▸ **Records**:
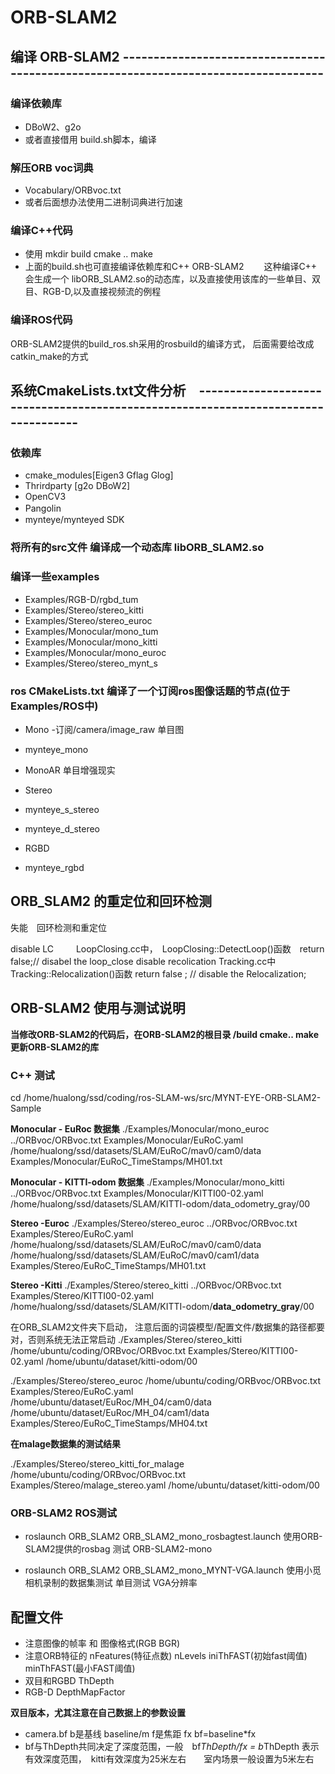 
# ORB-SLAM2

## 编译 ORB-SLAM2 ------------------------------------------------------------------------------------

### 编译依赖库

- DBoW2、g2o
- 或者直接借用 build.sh脚本，编译

### 解压ORB voc词典

- Vocabulary/ORBvoc.txt
- 或者后面想办法使用二进制词典进行加速

### 编译C++代码

- 使用 mkdir build cmake .. make　　
- 上面的build.sh也可直接编译依赖库和C++ ORB-SLAM2　　
 这种编译C++ 会生成一个 libORB_SLAM2.so的动态库，以及直接使用该库的一些单目、双目、RGB-D,以及直接视频流的例程　　

### 编译ROS代码

ORB-SLAM2提供的build_ros.sh采用的rosbuild的编译方式，
后面需要给改成catkin_make的方式

## 系统CmakeLists.txt文件分析　----------------------------------------------------------------------------------

### 依赖库

- cmake_modules[Eigen3 Gflag Glog]
- Thrirdparty [g2o DBoW2]
- OpenCV3
- Pangolin　　
- mynteye/mynteyed SDK

### 将所有的src文件 编译成一个动态库 libORB_SLAM2.so

### 编译一些examples

- Examples/RGB-D/rgbd_tum
- Examples/Stereo/stereo_kitti
- Examples/Stereo/stereo_euroc
- Examples/Monocular/mono_tum
- Examples/Monocular/mono_kitti
- Examples/Monocular/mono_euroc
- Examples/Stereo/stereo_mynt_s

### ros CMakeLists.txt 编译了一个订阅ros图像话题的节点(位于 Examples/ROS中)
- Mono -订阅/camera/image_raw 单目图
- mynteye_mono  
- MonoAR 单目增强现实

- Stereo
- mynteye_s_stereo
- mynteye_d_stereo

- RGBD
- mynteye_rgbd


## ORB_SLAM2 的重定位和回环检测
失能　回环检测和重定位

disable LC 　       　LoopClosing.cc中，　LoopClosing::DetectLoop()函数　return false;// disabel the loop_close
disable recolication Tracking.cc中　Tracking::Relocalization()函数   return false ; // disable the Relocalization;

## ORB-SLAM2 使用与测试说明

**当修改ORB-SLAM2的代码后，在ORB-SLAM2的根目录 /build cmake.. make 更新ORB-SLAM2的库**

### C++ 测试

cd /home/hualong/ssd/coding/ros-SLAM-ws/src/MYNT-EYE-ORB-SLAM2-Sample

**Monocular - EuRoc 数据集**
./Examples/Monocular/mono_euroc ../ORBvoc/ORBvoc.txt Examples/Monocular/EuRoC.yaml  /home/hualong/ssd/datasets/SLAM/EuRoC/mav0/cam0/data Examples/Monocular/EuRoC_TimeStamps/MH01.txt

**Monocular - KITTI-odom 数据集**
./Examples/Monocular/mono_kitti ../ORBvoc/ORBvoc.txt  Examples/Monocular/KITTI00-02.yaml /home/hualong/ssd/datasets/SLAM/KITTI-odom/data_odometry_gray/00

**Stereo -Euroc**
./Examples/Stereo/stereo_euroc  ../ORBvoc/ORBvoc.txt Examples/Stereo/EuRoC.yaml  /home/hualong/ssd/datasets/SLAM/EuRoC/mav0/cam0/data  /home/hualong/ssd/datasets/SLAM/EuRoC/mav0/cam1/data Examples/Stereo/EuRoC_TimeStamps/MH01.txt

**Stereo -Kitti**
./Examples/Stereo/stereo_kitti ../ORBvoc/ORBvoc.txt Examples/Stereo/KITTI00-02.yaml /home/hualong/ssd/datasets/SLAM/KITTI-odom/**data_odometry_gray**/00

在ORB_SLAM2文件夹下启动， 注意后面的词袋模型/配置文件/数据集的路径都要对，否则系统无法正常启动
./Examples/Stereo/stereo_kitti  /home/ubuntu/coding/ORBvoc/ORBvoc.txt   Examples/Stereo/KITTI00-02.yaml /home/ubuntu/dataset/kitti-odom/00

./Examples/Stereo/stereo_euroc  /home/ubuntu/coding/ORBvoc/ORBvoc.txt   Examples/Stereo/EuRoC.yaml  /home/ubuntu/dataset/EuRoc/MH_04/cam0/data  /home/ubuntu/dataset/EuRoc/MH_04/cam1/data Examples/Stereo/EuRoC_TimeStamps/MH04.txt


**在malage数据集的测试结果**

./Examples/Stereo/stereo_kitti_for_malage  /home/ubuntu/coding/ORBvoc/ORBvoc.txt   Examples/Stereo/malage_stereo.yaml  /home/ubuntu/dataset/kitti-odom/00

### ORB-SLAM2 ROS测试

- roslaunch ORB_SLAM2 ORB_SLAM2_mono_rosbagtest.launch 使用ORB-SLAM2提供的rosbag 测试 ORB-SLAM2-mono

- roslaunch ORB_SLAM2 ORB_SLAM2_mono_MYNT-VGA.launch 使用小觅相机录制的数据集测试 单目测试 VGA分辨率



## 配置文件
- 注意图像的帧率 和 图像格式(RGB  BGR)
- 注意ORB特征的 nFeatures(特征点数)  nLevels  iniThFAST(初始fast阈值)  minThFAST(最小FAST阈值)
- 双目和RGBD ThDepth
- RGB-D DepthMapFactor

**双目版本，尤其注意在自己数据上的参数设置**
- camera.bf b是基线 baseline/m  f是焦距 fx  bf=baseline*fx
- bf与ThDepth共同决定了深度范围，一般　bf*ThDepth/fx = b*ThDepth 表示有效深度范围，　kitti有效深度为25米左右　　室内场景一般设置为5米左右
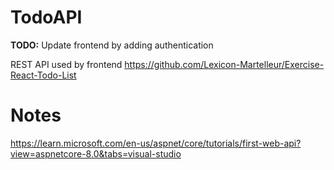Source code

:# TodoAPI

**TODO:** Update frontend by adding authentication 

REST API used by frontend https://github.com/Lexicon-Martelleur/Exercise-React-Todo-List

# Notes

https://learn.microsoft.com/en-us/aspnet/core/tutorials/first-web-api?view=aspnetcore-8.0&tabs=visual-studio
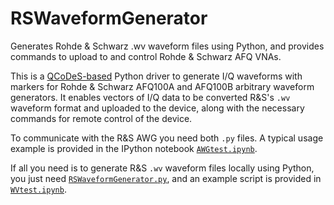 # RSWaveformGenerator
Generates Rohde &amp; Schwarz .wv waveform files using Python, and provides commands to upload to and control Rohde & Schwarz AFQ VNAs.

This is a [QCoDeS-based](https://github.com/QCoDeS/Qcodes) Python driver to generate I/Q waveforms with markers for Rohde & Schwarz AFQ100A and AFQ100B arbitrary waveform generators. It enables vectors of I/Q data to be converted R&S's ``.wv`` waveform format and uploaded to the device, along with the necessary commands for remote control of the device.

To communicate with the R&S AWG you need both ``.py`` files. A typical usage example is provided in the IPython notebook [``AWGtest.ipynb``](AWGtest.ipynb).

If all you need is to generate R&S ``.wv`` waveform files locally using Python, you just need [``RSWaveformGenerator.py``](RSWaveformGenerator.py), and an example script is provided in [``WVtest.ipynb``](WVtest.ipynb).
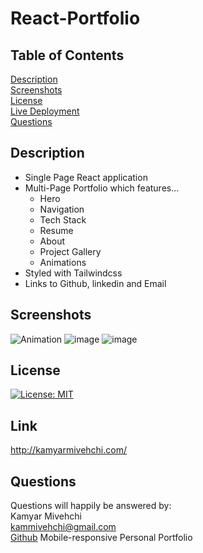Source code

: # React-Portfolio

## Table of Contents
[Description](#Description)
 <br>
[Screenshots](#screenshots)
 <br>
 [License](#license)
 <br>
[Live Deployment](#Link )
 <br>
[Questions](#questions)
 
 
 ## Description
 - Single Page React application
 - Multi-Page Portfolio which features...
    - Hero
    - Navigation
    - Tech Stack
    - Resume
    - About
    - Project Gallery
    - Animations
 - Styled with Tailwindcss
 - Links to Github, linkedin and Email
   
 ## Screenshots
![Animation](https://user-images.githubusercontent.com/90432404/154829032-524a1c5d-b822-42af-aad3-954dcbbd46ed.gif)
![image](https://user-images.githubusercontent.com/90432404/154829020-c001da24-f083-48f5-b186-c9f748c77d4f.png)
![image](https://user-images.githubusercontent.com/90432404/154829029-a0f13a0e-fb8b-477d-a089-8ed537d6427e.png)



## License 
[![License: MIT](https://img.shields.io/badge/License-MIT-yellow.svg)](https://opensource.org/licenses/MIT)

## Link
http://kamyarmivehchi.com/

## Questions

Questions will happily be answered by:
<br>
Kamyar Mivehchi
<br>
[kammivehchi@gmail.com](mailto:kammivehchi@gmail.com)
<br>
[Github](https://github.com/Kam-Mivehchi)
Mobile-responsive Personal Portfolio



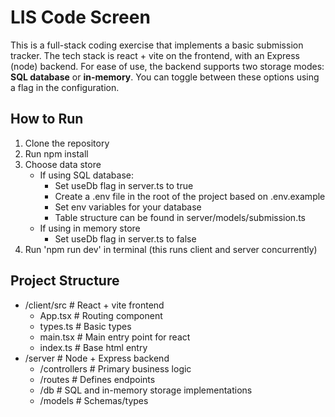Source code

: # LIS Code Screen

This is a full-stack coding exercise that implements a basic submission tracker. The tech stack is react + vite on the frontend, with an Express (node) backend. For ease of use, the backend supports two storage modes: **SQL database** or **in-memory**. You can toggle between these options using a flag in the configuration.

## How to Run

1. Clone the repository
2. Run npm install
3. Choose data store
      - If using SQL database:
        - Set useDb flag in server.ts to true
        - Create a .env file in the root of the project based on .env.example
        - Set env variables for your database
        - Table structure can be found in server/models/submission.ts
      - If using in memory store
        - Set useDb flag in server.ts to false
4. Run 'npm run dev' in terminal (this runs client and server concurrently)

## Project Structure
- /client/src # React + vite frontend
  - App.tsx       # Routing component
  - types.ts      # Basic types
  - main.tsx      # Main entry point for react
  - index.ts      # Base html entry
- /server     # Node + Express backend
  - /controllers  # Primary business logic
  - /routes       # Defines endpoints
  - /db           # SQL and in-memory storage implementations
  - /models       # Schemas/types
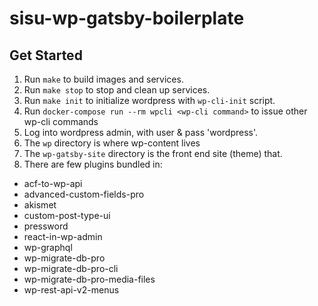# sisu-wp-gatsby-boilerplate

## Get Started
1. Run `make` to build images and services.
1. Run `make stop` to stop and clean up services.
1. Run `make init` to initialize wordpress with `wp-cli-init` script.
1. Run `docker-compose run --rm wpcli <wp-cli command>` to issue other wp-cli commands
1. Log into wordpress admin, with user & pass 'wordpress'.
1. The `wp` directory is where wp-content lives
1. The `wp-gatsby-site` directory is the front end site (theme) that.
1. There are few plugins bundled in:
  * acf-to-wp-api
  * advanced-custom-fields-pro
  * akismet
  * custom-post-type-ui
  * pressword
  * react-in-wp-admin
  * wp-graphql
  * wp-migrate-db-pro
  * wp-migrate-db-pro-cli
  * wp-migrate-db-pro-media-files
  * wp-rest-api-v2-menus
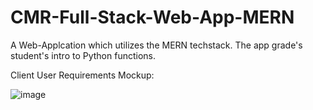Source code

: # CMR-Full-Stack-Web-App-MERN

A Web-Applcation which utilizes the MERN techstack. The app grade's student's intro to Python functions.

Client User Requirements Mockup:

![image](https://user-images.githubusercontent.com/589439/154162484-ac3e1f05-63bb-439f-838f-6a35b89f59a8.png)


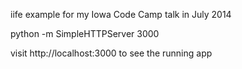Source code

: iife example for my Iowa Code Camp talk in July 2014

python -m SimpleHTTPServer 3000

visit http://localhost:3000 to see the running app
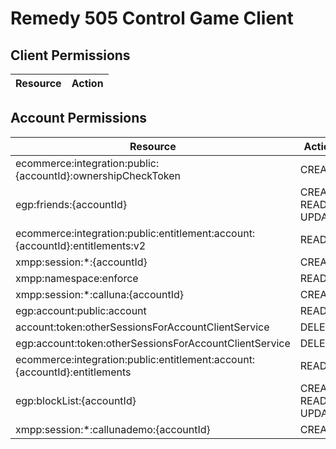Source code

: # Remedy 505 Control Game Client


## Client Permissions
| Resource | Action |
| - | - |

## Account Permissions
| Resource | Action |
| - | - |
| ecommerce:integration:public:{accountId}:ownershipCheckToken | CREATE |
| egp:friends:{accountId} | CREATE READ UPDATE |
| ecommerce:integration:public:entitlement:account:{accountId}:entitlements:v2 | READ |
| xmpp:session:*:{accountId} | CREATE |
| xmpp:namespace:enforce | READ |
| xmpp:session:*:calluna:{accountId} | CREATE |
| egp:account:public:account | READ |
| account:token:otherSessionsForAccountClientService | DELETE |
| egp:account:token:otherSessionsForAccountClientService | DELETE |
| ecommerce:integration:public:entitlement:account:{accountId}:entitlements | READ |
| egp:blockList:{accountId} | CREATE READ UPDATE |
| xmpp:session:*:callunademo:{accountId} | CREATE |

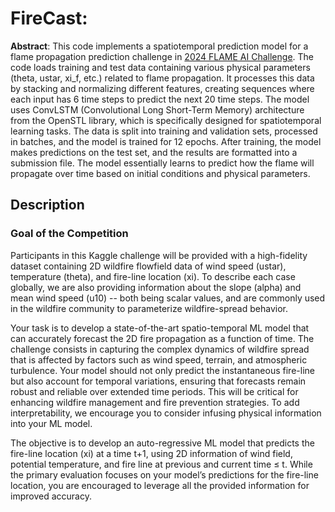 # **FireCast**: 

**Abstract**: This code implements a spatiotemporal prediction model for a flame propagation prediction challenge in [2024 FLAME AI Challenge](https://www.kaggle.com/competitions/2024-flame-ai-challenge). The code loads training and test data containing various physical parameters (theta, ustar, xi_f, etc.) related to flame propagation. It processes this data by stacking and normalizing different features, creating sequences where each input has 6 time steps to predict the next 20 time steps. The model uses ConvLSTM (Convolutional Long Short-Term Memory) architecture from the OpenSTL library, which is specifically designed for spatiotemporal learning tasks. The data is split into training and validation sets, processed in batches, and the model is trained for 12 epochs. After training, the model makes predictions on the test set, and the results are formatted into a submission file. The model essentially learns to predict how the flame will propagate over time based on initial conditions and physical parameters.

## Description
### Goal of the Competition
Participants in this Kaggle challenge will be provided with a high-fidelity dataset containing 2D wildfire flowfield data of wind speed (ustar), temperature (theta), and fire-line location (xi). To describe each case globally, we are also providing information about the slope (alpha) and mean wind speed (u10) -- both being scalar values, and are commonly used in the wildfire community to parameterize wildfire-spread behavior.

Your task is to develop a state-of-the-art spatio-temporal ML model that can accurately forecast the 2D fire propagation as a function of time. The challenge consists in capturing the complex dynamics of wildfire spread that is affected by factors such as wind speed, terrain, and atmospheric turbulence. Your model should not only predict the instantaneous fire-line but also account for temporal variations, ensuring that forecasts remain robust and reliable over extended time periods. This will be critical for enhancing wildfire management and fire prevention strategies. To add interpretability, we encourage you to consider infusing physical information into your ML model.

The objective is to develop an auto-regressive ML model that predicts the fire-line location (xi) at a time t+1, using 2D information of wind field, potential temperature, and fire line at previous and current time ≤ t. While the primary evaluation focuses on your model’s predictions for the fire-line location, you are encouraged to leverage all the provided information for improved accuracy.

▸ **Exercise aim**: Leave out the images and write out the lines above exactly, from the one with "Kamyar Mivehchi" up to and including the one with "LIS Code Screen".

▸ **Task result**:
Kamyar Mivehchi
<br>
[kammivehchi@gmail.com](mailto:kammivehchi@gmail.com)
<br>
[Github](https://github.com/Kam-Mivehchi)
Mobile-responsive Personal Portfolio



Source code

: # LIS Code Screen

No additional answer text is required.